Commentary

Ad Crack: Gotta Get Your Fix Of CTR!

Have you ever been in this situation: You spend hours, days and weeks developing your client's online strategy, which is about building the brand through awareness and impact, but when that first performance report is delivered and the initial click-through rate is low, the strategy magically transforms immediately from a long-term brand play to a short term "improve the click rate" campaign?

If so, you've been a victim of the CTR Ad Crack Addict!

We all know that the addict is a difficult person to deal with. We also know that "crack is whack" (for those of you who remember, that's what they said in the '80s). Ad crack is whack, too! It happens when we plan a strategy and delineate metrics with which to judge the success of a campaign, but that first report shows poor CTR -- and the last 15 years' worth of online advertising history and experience takes over, causing people to start freakin' out.
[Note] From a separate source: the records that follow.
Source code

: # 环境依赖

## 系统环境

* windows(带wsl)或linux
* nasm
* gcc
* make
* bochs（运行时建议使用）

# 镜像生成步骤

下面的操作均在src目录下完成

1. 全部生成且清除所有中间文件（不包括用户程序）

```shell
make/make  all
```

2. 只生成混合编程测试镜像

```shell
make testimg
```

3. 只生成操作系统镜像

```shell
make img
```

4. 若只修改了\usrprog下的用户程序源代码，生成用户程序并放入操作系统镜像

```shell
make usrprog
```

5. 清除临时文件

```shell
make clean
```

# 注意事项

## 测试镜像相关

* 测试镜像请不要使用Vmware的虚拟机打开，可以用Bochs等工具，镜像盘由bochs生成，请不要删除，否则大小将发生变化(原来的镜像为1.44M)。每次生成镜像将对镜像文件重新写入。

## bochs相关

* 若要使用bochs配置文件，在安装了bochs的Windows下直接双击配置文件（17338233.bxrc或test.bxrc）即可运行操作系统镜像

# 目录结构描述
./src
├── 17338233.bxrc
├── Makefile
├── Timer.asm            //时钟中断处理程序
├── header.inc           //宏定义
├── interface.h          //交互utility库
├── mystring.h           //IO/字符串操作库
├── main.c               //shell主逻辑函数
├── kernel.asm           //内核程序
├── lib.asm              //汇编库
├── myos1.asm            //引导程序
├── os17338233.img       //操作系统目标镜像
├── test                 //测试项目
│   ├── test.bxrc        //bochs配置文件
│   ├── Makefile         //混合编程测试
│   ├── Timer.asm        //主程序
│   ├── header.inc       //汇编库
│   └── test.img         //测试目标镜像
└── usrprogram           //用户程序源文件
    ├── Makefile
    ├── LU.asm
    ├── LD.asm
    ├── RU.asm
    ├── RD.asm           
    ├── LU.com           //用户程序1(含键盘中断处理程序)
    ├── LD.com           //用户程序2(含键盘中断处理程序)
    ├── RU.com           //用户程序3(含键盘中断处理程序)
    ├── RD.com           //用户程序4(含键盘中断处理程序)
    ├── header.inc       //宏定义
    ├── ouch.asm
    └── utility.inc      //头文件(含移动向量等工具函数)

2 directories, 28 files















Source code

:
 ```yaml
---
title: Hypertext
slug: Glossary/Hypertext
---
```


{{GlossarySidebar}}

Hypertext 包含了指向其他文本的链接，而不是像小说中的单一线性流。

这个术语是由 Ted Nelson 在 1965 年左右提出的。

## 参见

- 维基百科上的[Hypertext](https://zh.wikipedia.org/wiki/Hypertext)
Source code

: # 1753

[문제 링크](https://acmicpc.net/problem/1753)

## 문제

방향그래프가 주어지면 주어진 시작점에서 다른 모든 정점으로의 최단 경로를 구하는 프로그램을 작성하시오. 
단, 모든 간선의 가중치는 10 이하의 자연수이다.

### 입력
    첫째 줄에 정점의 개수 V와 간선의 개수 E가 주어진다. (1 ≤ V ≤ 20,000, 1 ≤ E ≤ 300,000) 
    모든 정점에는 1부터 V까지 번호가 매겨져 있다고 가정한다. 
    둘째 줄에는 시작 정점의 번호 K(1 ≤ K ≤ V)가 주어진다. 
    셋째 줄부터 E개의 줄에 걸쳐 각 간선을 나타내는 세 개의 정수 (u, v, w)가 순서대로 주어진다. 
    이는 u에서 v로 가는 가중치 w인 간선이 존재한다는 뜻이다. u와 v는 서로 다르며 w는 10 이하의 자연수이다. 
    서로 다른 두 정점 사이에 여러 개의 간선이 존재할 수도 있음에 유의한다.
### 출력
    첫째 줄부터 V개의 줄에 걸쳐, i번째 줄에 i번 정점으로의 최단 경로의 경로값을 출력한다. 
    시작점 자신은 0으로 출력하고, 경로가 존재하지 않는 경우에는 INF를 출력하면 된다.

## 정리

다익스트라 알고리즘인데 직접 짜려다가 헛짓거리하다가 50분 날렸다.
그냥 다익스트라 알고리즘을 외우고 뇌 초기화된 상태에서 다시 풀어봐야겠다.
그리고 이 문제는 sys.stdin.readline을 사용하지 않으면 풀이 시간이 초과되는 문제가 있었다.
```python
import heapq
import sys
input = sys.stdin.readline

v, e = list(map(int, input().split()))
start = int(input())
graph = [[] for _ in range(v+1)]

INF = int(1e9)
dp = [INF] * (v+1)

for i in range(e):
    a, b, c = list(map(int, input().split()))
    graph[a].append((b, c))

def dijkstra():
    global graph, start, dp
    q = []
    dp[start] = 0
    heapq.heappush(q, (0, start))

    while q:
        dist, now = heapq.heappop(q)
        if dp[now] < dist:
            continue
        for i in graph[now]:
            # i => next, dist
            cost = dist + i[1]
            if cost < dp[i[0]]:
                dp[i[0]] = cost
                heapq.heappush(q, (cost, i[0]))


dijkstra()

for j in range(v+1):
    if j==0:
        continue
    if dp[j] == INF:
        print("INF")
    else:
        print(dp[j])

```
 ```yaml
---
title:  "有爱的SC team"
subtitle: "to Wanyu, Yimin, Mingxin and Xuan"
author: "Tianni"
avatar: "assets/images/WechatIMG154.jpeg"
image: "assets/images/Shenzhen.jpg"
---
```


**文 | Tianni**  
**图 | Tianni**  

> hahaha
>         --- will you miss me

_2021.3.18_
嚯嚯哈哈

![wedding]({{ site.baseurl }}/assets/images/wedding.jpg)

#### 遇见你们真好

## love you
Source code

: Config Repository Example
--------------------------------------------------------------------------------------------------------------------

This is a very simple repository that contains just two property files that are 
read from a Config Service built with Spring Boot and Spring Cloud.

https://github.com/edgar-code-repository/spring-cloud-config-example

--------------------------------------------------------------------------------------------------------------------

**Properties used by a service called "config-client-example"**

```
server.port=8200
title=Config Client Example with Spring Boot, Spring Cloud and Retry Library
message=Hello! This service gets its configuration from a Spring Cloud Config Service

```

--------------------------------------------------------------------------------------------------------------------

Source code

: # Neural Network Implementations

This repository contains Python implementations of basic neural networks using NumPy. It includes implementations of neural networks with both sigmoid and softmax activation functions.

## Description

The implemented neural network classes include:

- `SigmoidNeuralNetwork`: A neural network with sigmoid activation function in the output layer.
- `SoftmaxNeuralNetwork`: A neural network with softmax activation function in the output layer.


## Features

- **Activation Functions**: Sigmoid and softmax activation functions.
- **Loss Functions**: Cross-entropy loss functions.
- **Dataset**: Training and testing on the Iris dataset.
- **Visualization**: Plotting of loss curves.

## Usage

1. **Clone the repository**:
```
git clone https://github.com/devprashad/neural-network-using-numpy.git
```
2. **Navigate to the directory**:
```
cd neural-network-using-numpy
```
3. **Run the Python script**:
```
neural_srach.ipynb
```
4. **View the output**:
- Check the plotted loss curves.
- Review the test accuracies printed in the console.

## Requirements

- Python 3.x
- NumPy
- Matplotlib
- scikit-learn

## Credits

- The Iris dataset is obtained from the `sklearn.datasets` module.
I'm not criticizing, merely making an observation on human nature. Humans are creatures of habit -- and we need to break the habit of relying on immediate click-through as a measure of gauging success. We need to get ourselves weaned off the ad crack of CTR, but we also need to recognize that this is not a cold-turkey, overnight addiction that we can break. It takes time, it takes attention and it takes willpower, along with a strong rationale and a basis in strategic thinking.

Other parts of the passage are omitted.